One of my cousins requested that I next make macarons for my challenge. I had not planned any stand-alone macaron challenge, but I had planned to use macarons as my biscuits for the showstopper bake of Series 6, episode 2. This particular challenge involves making 36 biscuits (cookies to us Americans) in a box made out of a different type of biscuit. As stated in the title of this blog post, I chose to make pistachio and raspberry macarons in a box made of spiced orange gingerbread.



My first try at the pistachio raspberry macarons (incidentally my first time ever making macarons) turned out well, but got eaten by Vincent and some dinner guests before I even made the box. Hence, I had to start all over again. Thankfully the first batch went to a good cause.

I worked first on making the macarons. The pistachio macarons are actually fairly easy to make. The dry ingredients- almond flour, ground pistachios, and confectioner's sugar- are gradually folded into whipped egg whites until incorporated, and are then piped. I used the aid of a macaron mat; I could see the markings of the mat through the parchment paper, and used them as a guideline for piping the mixture for properly round and uniformly sized macaron shells.

The macarons are baked at a low temperature for a relatively long time (more time than most other biscuits). I found it better to overbake them slightly. Overbaked macarons only slightly lose their chewiness; they are, however, less delicate and easier to handle.

The decorated biscuit box was challenging for me to make imaginative. I am not naturally artistic. I believe I have said that before on this blog, and I am sure I will say it again. I am not very good at coming up with original designs, or at actually executing said designs. My favorite types of doodles have always been geometric, so I ultimately chose to go geometric with the box design. I made a lid decorated with colored gingerbread hexagons.

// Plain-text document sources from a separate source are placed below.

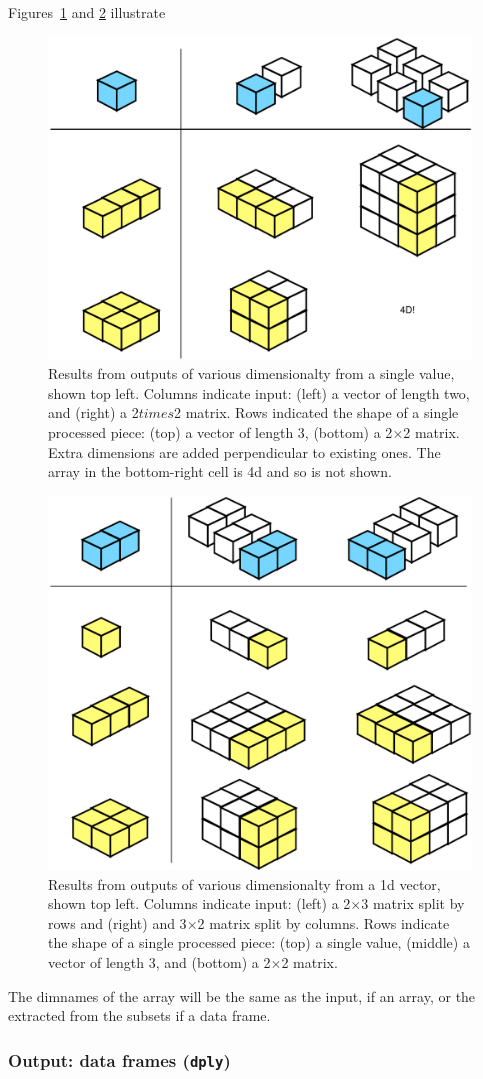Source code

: \documentclass[letterpage]{scrartcl}
\begin{document}
Figures~\ref{fig:function-1d} and \ref{fig:function-2d} illustrate 

\begin{figure}[htbp]
  \centering
  \includegraphics[width= 0.45 \textwidth]{function-1d}
  \caption{Results from outputs of various dimensionalty from a single value, shown top left.  Columns indicate input: (left) a vector of length two, and (right) a 2$times$2 matrix.  Rows indicated the shape of a single processed piece: (top) a vector of length 3, (bottom) a 2$\times$2 matrix.  Extra dimensions are added perpendicular to existing ones.  The array in the bottom-right cell is 4d and so is not shown.}
  \label{fig:function-1d}
\end{figure}

\begin{figure}[htbp]
  \centering
  \includegraphics[width= 0.45 \textwidth]{function-2d}
  \caption{Results from outputs of various dimensionalty from a 1d vector, shown top left.  Columns indicate input: (left) a 2$\times$3 matrix split by rows and (right) and 3$\times$2 matrix split by columns.  Rows indicate the shape of a single processed piece: (top) a single value, (middle) a vector of length 3, and (bottom) a 2$\times$2 matrix.}
  \label{fig:function-2d}
\end{figure}

The dimnames of the array will be the same as the input, if an array, or the extracted from the subsets if a data frame.

\subsubsection{Output: data frames ({\tt *dply})}
\end{document}
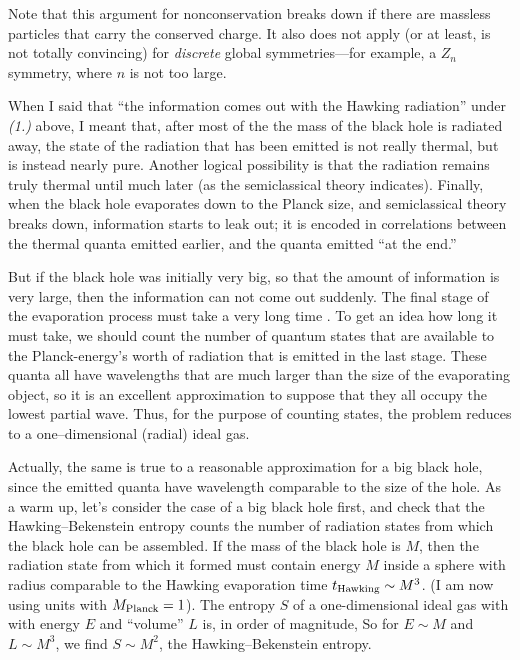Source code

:Note that this argument for nonconservation breaks down if there are massless
particles that
carry the conserved charge. It also
does not apply (or at least, is not totally convincing) for
{\it discrete} global symmetries---for example, a $Z_n$
symmetry, where $n$ is not too large.

\bigskip
{}
When I said that ``the information comes out with the Hawking radiation'' under
{\it (1.)} above, I meant that, after most of the the mass of the black hole is
radiated away, the state of the radiation that has been emitted is not really
thermal, but is instead nearly pure.  Another logical possibility is that the
radiation remains truly thermal until much later (as the semiclassical theory
indicates).  Finally, when the black hole  evaporates down to the Planck size,
and semiclassical theory breaks down, information starts to leak out;
it is encoded in correlations between the thermal  quanta emitted earlier, and
the quanta emitted ``at the end.''

But if the black hole was initially very big, so that the amount of information
is very large, then the information can not come out suddenly.  The final stage
of the
evaporation process must take a very long time\lref{}\lref{}
.
To get an idea how long it must take, we should count the number of
quantum states that are available to the Planck-energy's worth of radiation
that is emitted in the last stage.  These quanta all have wavelengths
that are much larger than the size of the evaporating object, so it is an
excellent approximation to suppose that they
all occupy the lowest partial wave.  Thus, for the purpose of counting
states, the problem reduces to a one--dimensional (radial) ideal gas.

Actually, the same is true to a
reasonable approximation for a big black hole, since the emitted quanta
have wavelength comparable to the size of the hole.  As a warm up, let's
consider the case of a big black hole first, and check that the
Hawking--Bekenstein entropy counts the number of radiation states from
which the black hole can be assembled.  If the mass of the black hole is
$M$, then the radiation state from which it formed must contain energy
$M$ inside a sphere with radius
comparable to the Hawking evaporation time
$t_{\rm Hawking}\sim M^3$.  (I am now using units with $M_{\rm Planck}=1$).
The
entropy $S$ of a one-dimensional ideal gas  with with energy $E$ and
``volume'' $L$ is, in order of magnitude,
\eqn{}
%
So for $E\sim M$ and $L\sim M^3$, we find $S\sim M^2$, the Hawking--Bekenstein
entropy.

I chose to make gingerbread for the box due to the fact that gingerbread is very stable and very structurally sound. Plus, it is good practice for when I eventually get to a gingerbread sculpture challenge. I didn't want to do just a plain gingerbread, and I happened to still have a couple extra oranges from last week's opera cake. Hence: spiced orange gingerbread!

The structure of the box was fairly exacting, but did leave a little wiggle room. I created a top and bottom at 9" x 9" each. The sides measured 9" x 5" each. Once the pieces were baked, I trimmed the edges to be straight and flat. As I assembled the box, I trimmed the edges further until they fit nicely together. The pieces of the box were held together with royal icing. Royal icing takes longer to dry than caramel- I had to prop up the sides of the box until it dried- but is easier to make and to work with.

I used the remainder of the royal icing to decorate the box. I used four different colors to decorate the hexagonal biscuits forming the lid. I furthermore lightly glazed the sides of the box in the same four colors; this decoration gave the sides a colorful sheen.

The gingerbread box looks a tad messy, but the macarons turned out very well. I hope you all enjoy!

Next, I will post about my attempt to redo the mint chocolate bagels. And coming soon, I will be making cream horns from Series 6 Episode 8.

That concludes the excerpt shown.